Developing countries, including those in Latin America and the Caribbean, will have to face a worse than originally anticipated, longer-term COVID-19 impact on employment, according to adjusted figures recently released by the International Labour Organization (ILO).
Contrary to the ILO’s earlier projection that global hours worked this year would be 3.5 per cent below pre-pandemic levels, the equivalent of 100 million full-time jobs, the UN agency is now projecting that the global hours worked this year will be 4.3 per cent below pandemic levels, the equivalent of 125 million jobs.
Further, the ILO says that poor countries will have to bear the brunt of the overall percentage of working hours lost on account of the fact that richer countries benefitted from a more timely and efficient rollout of COVID-19 vaccines. The report adds, however, that a likely “two-speed recovery” between developed and developing nations will impact the global economy as a whole.

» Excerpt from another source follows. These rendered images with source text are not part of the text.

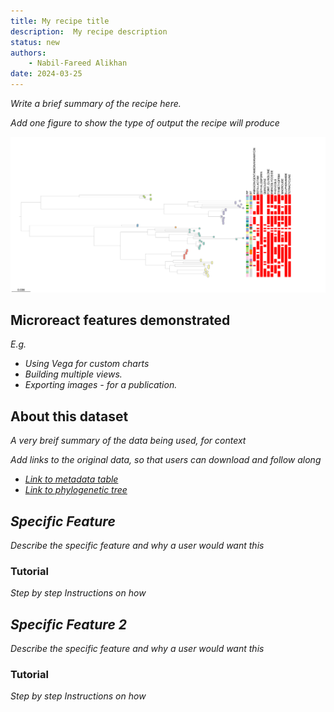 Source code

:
 ```yaml
---
title: My recipe title
description:  My recipe description
status: new
authors:
    - Nabil-Fareed Alikhan
date: 2024-03-25
---
```


*Write a brief summary of the recipe here.*

*Add one figure to show the type of output the recipe will produce* 

![Tree output from Microreact](./example-tree.png)

## Microreact features demonstrated

*E.g.*

* *Using Vega for custom charts* 
* *Building multiple views.*
* *Exporting images - for a publication.*


## About this dataset 

*A very breif summary of the data being used, for context*

*Add links to the original data, so that users can download and follow along*
* *[Link to metadata table](#)*
* *[Link to phylogenetic tree](#)*

## *Specific Feature*

*Describe the specific feature and why a user would want this*

### Tutorial

*Step by step Instructions on how*

## *Specific Feature 2*

*Describe the specific feature and why a user would want this*

### Tutorial

*Step by step Instructions on how*

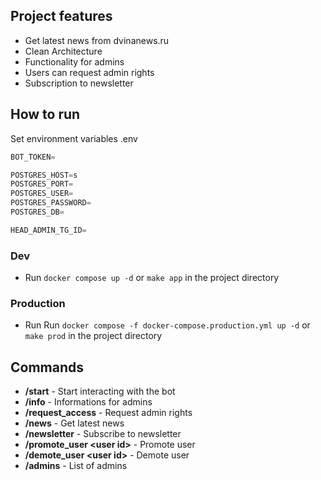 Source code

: ## Project features
* Get latest news from dvinanews.ru
* Clean Architecture
* Functionality for admins
* Users can request admin rights
* Subscription to newsletter
## How to run
Set environment variables .env
```python
BOT_TOKEN=

POSTGRES_HOST=s 
POSTGRES_PORT=
POSTGRES_USER=
POSTGRES_PASSWORD=
POSTGRES_DB=

HEAD_ADMIN_TG_ID=
```
### Dev
* Run `docker compose up -d` or `make app` in the project directory
### Production
* Run Run `docker compose -f docker-compose.production.yml up -d` or `make prod` in the project directory

## Commands
* **/start** - Start interacting with the bot
* **/info** - Informations for admins
* **/request_access** - Request admin rights
* **/news** - Get latest news
* **/newsletter** - Subscribe to newsletter
* **/promote_user \<user id\>** - Promote user
* **/demote_user \<user id\>** - Demote user
* **/admins** - List of admins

The current edition of the ILO Monitor also warns that in the absence of “concrete financial and technical support” there is likely to occur a “great divergence” in employment recovery trends between developed and developing countries.
It discloses that in the course of the third quarter of 2021, the total number of hours worked in high-income countries were 3.6 percent lower than the fourth quarter of 2020. By contrast, the gap in low-income countries stood at 5.7 percent and in lower-middle income countries, at 7.3 percent.
According to the report Africa, the Americas and Arab states showed declines of 5.6, 5.4 and 6.5 percent respectively, the largest across countries, globally.
What the ILO regards as the great divergence in the loss of work hours between rich and poor countries was driven by what it says have been major differences in the roll out of vaccinations and fiscal stimulus packages. It estimates that for every 14 people fully vaccinated in the second quarter of 2021, one full-time equivalent job was added to the global labour market. In effect, the uneven rollout of vaccinations meant that the positive effect was largest in high-income countries, negligible in lower-middle-income countries and almost zero in low-income countries. The UN agency says, however, that these imbalances can be rapidly and effectively addressed through greater global solidarity in respect of vaccines. Its estimates assert that if low-income countries had more equitable access to vaccines, working-hour recovery would catch up with richer economies in just over one quarter.
What has also undermined the rate of recovery in poor countries, the ILO report says, is the fact that the gap in the disbursement of fiscal packages remains largely unaddressed. Around 86 percent of global stimulus measures were concentrated in high-income countries, according to the report.